My opinion is that the FILE to admin privilege elevation should be patched.
What is the reason to have FILE and ADMIN privileges seperated when
with this exploit
FILE privileges equate to ALL ADMIN privileges.
I understand that it's insecure to have FILE privileges attached to a user.
But if this a configuration issue and not a vulnerability then as
stated above there must be something wrong with the privilege
management in this SQL server.

With Kind Regards,


2012/12/2 Sergei Golubchik <serg () askmonty org>:
Hi, Huzaifa!

Here's the vendor's reply:

On Dec 02, Huzaifa Sidhpurwala wrote:

* CVE-2012-5611 MySQL (Linux) Stack based buffer overrun PoC Zeroday

A duplicate of CVE-2012-5579
Already fixed in all stable MariaDB version.

* CVE-2012-5612 MySQL (Linux) Heap Based Overrun PoC Zeroday


* CVE-2012-5613 MySQL (Linux) Database Privilege Elevation Zeroday

Not a bug. MySQL manual specifies many times very explicitly:

   * Do not grant the `FILE' privilege to nonadministrative users. Any
     user that has this privilege can write a file anywhere in the file
     system with the privileges of the *Note `mysqld': mysqld. daemon.
     To make this a bit safer, files generated with *Note `SELECT ...
     INTO OUTFILE': select. do not overwrite existing files and are
     writable by everyone.

     The `FILE' privilege may also be used to read any file that is
     world-readable or accessible to the Unix user that the server runs
     as. With this privilege, you can read any file into a database
     table. This could be abused, for example, by using *Note `LOAD
     DATA': load-data. to load `/etc/passwd' into a table, which then
     can be displayed with *Note `SELECT': select.
You should exercise particular caution in granting the `FILE'
and administrative privileges:

   * The `FILE' privilege can be abused to read into a database table
     any files that the MySQL server can read on the server host.

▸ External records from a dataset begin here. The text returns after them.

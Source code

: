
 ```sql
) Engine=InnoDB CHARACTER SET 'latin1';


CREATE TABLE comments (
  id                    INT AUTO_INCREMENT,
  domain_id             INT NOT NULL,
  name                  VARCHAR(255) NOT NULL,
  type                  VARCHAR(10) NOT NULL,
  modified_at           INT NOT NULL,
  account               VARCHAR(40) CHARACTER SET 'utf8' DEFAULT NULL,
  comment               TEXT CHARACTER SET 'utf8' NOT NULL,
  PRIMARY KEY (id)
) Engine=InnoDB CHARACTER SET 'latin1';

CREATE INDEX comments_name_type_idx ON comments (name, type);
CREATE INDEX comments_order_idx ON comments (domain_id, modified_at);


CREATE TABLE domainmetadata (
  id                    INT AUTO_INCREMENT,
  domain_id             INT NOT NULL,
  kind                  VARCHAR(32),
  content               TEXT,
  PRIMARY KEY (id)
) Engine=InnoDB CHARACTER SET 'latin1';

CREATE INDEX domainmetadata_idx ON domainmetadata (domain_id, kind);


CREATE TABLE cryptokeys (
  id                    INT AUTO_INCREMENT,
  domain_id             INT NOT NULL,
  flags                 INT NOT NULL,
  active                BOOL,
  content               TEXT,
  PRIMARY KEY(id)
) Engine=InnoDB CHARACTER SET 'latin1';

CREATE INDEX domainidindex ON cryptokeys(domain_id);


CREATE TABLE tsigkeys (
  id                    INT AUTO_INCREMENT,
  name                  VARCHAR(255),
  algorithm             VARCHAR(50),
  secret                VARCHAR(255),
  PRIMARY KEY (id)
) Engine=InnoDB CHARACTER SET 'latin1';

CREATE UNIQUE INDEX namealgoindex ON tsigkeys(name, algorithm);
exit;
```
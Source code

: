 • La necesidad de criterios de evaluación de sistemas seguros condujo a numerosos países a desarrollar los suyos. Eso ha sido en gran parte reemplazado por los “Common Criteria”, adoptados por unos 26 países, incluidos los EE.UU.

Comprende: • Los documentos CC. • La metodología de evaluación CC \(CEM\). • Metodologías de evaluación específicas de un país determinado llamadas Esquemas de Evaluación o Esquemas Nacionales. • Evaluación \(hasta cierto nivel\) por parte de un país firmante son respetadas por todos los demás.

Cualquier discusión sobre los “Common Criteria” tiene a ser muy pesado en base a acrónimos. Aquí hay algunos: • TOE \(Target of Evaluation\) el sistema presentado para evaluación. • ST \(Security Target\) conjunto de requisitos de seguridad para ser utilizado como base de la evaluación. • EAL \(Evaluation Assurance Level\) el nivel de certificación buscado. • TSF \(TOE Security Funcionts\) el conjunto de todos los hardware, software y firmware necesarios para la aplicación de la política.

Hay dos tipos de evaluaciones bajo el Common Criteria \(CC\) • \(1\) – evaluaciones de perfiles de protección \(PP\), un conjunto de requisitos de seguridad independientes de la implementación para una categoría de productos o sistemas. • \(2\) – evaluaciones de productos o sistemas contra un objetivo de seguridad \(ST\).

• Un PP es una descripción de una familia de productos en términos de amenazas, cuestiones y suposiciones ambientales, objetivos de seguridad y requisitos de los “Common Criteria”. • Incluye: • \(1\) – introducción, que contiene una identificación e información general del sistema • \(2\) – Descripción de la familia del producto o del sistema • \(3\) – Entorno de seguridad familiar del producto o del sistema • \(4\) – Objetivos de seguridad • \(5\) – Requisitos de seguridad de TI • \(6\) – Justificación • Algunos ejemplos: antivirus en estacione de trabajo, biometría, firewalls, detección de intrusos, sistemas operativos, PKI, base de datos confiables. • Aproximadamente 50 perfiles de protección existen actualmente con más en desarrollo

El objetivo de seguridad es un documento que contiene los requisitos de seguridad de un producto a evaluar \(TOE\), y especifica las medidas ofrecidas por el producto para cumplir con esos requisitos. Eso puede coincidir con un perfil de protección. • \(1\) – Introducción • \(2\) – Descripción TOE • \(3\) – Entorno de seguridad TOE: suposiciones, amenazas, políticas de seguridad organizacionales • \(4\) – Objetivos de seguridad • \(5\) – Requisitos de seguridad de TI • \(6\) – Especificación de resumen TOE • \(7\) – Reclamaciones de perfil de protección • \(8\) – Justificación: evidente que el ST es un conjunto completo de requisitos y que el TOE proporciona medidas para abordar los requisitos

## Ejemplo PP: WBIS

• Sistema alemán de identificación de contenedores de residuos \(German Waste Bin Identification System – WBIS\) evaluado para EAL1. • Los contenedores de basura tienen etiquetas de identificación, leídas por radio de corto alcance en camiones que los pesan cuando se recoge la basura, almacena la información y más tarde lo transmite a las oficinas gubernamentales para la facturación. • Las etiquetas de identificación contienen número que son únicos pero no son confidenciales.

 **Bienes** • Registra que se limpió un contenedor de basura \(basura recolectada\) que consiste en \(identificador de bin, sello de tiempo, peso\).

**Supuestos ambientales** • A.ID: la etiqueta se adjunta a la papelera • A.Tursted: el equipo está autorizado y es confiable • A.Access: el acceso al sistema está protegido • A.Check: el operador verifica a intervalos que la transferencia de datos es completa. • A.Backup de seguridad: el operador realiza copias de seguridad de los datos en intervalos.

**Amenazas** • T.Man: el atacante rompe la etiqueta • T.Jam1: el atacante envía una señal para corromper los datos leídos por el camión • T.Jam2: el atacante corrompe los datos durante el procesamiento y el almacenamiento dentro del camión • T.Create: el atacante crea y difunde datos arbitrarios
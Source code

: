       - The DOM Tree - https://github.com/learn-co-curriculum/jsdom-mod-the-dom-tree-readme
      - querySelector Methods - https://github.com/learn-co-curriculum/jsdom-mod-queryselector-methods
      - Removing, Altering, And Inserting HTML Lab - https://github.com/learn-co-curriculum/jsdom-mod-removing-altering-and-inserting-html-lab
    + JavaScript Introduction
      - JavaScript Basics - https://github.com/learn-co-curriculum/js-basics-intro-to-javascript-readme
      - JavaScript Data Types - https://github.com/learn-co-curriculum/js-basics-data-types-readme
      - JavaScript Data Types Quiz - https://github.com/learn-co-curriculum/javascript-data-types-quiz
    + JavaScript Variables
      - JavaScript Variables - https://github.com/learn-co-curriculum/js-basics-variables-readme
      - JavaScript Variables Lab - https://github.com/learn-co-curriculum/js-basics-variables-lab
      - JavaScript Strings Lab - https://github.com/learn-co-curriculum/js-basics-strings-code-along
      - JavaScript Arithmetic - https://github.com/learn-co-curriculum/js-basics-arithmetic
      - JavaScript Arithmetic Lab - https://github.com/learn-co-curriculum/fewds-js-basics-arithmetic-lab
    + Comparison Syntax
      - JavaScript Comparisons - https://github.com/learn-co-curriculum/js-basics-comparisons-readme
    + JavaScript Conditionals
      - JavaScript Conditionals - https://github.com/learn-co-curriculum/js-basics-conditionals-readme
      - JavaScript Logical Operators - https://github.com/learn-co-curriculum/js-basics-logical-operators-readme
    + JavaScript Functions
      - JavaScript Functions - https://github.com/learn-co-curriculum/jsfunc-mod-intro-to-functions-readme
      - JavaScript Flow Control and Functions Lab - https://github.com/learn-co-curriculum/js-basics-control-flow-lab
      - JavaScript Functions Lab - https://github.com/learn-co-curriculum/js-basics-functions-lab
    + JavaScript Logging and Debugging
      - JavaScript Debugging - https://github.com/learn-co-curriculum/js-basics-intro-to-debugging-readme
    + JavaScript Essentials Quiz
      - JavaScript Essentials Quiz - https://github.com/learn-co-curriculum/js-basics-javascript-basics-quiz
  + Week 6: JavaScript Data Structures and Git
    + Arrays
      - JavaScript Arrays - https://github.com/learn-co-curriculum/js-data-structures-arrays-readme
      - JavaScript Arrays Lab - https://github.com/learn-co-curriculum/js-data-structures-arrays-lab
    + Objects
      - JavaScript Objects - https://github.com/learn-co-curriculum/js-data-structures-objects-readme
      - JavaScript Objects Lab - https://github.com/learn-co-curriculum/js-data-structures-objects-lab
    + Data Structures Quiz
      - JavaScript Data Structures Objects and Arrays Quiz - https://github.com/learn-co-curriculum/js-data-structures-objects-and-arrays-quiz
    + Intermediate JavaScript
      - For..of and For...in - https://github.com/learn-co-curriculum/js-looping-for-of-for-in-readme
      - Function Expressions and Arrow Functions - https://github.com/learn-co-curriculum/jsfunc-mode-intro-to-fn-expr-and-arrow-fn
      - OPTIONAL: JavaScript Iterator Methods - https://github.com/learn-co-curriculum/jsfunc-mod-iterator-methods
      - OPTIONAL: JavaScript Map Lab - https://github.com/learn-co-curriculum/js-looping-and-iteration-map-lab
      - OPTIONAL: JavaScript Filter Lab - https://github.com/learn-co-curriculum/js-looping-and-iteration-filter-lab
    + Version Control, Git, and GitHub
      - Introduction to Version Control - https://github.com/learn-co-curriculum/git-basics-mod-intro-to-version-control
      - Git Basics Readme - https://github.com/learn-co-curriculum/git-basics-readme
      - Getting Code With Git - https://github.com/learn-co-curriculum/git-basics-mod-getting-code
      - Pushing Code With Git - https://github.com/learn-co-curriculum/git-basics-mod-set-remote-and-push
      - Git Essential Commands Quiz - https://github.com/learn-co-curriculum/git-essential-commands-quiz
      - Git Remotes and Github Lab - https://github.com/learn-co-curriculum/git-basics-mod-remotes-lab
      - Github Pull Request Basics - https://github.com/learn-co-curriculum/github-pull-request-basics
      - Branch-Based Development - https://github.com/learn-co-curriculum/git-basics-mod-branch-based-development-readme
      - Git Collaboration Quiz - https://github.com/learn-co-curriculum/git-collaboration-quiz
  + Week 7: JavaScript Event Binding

This
     includes all world-readable files and files in the server's data
     directory.  The table can then be accessed using *Note `SELECT':
     select. to transfer its contents to the client host.

Additionally, MySQL (and MariaDB) provides a --secure-file-priv
option that allows to restrict all FILE operations to a specific

Thus, CVE-2012-5613 is not a bug, but a result of a misconfiguration,
much like an anonymous ftp upload access to the $HOME of the ftp user.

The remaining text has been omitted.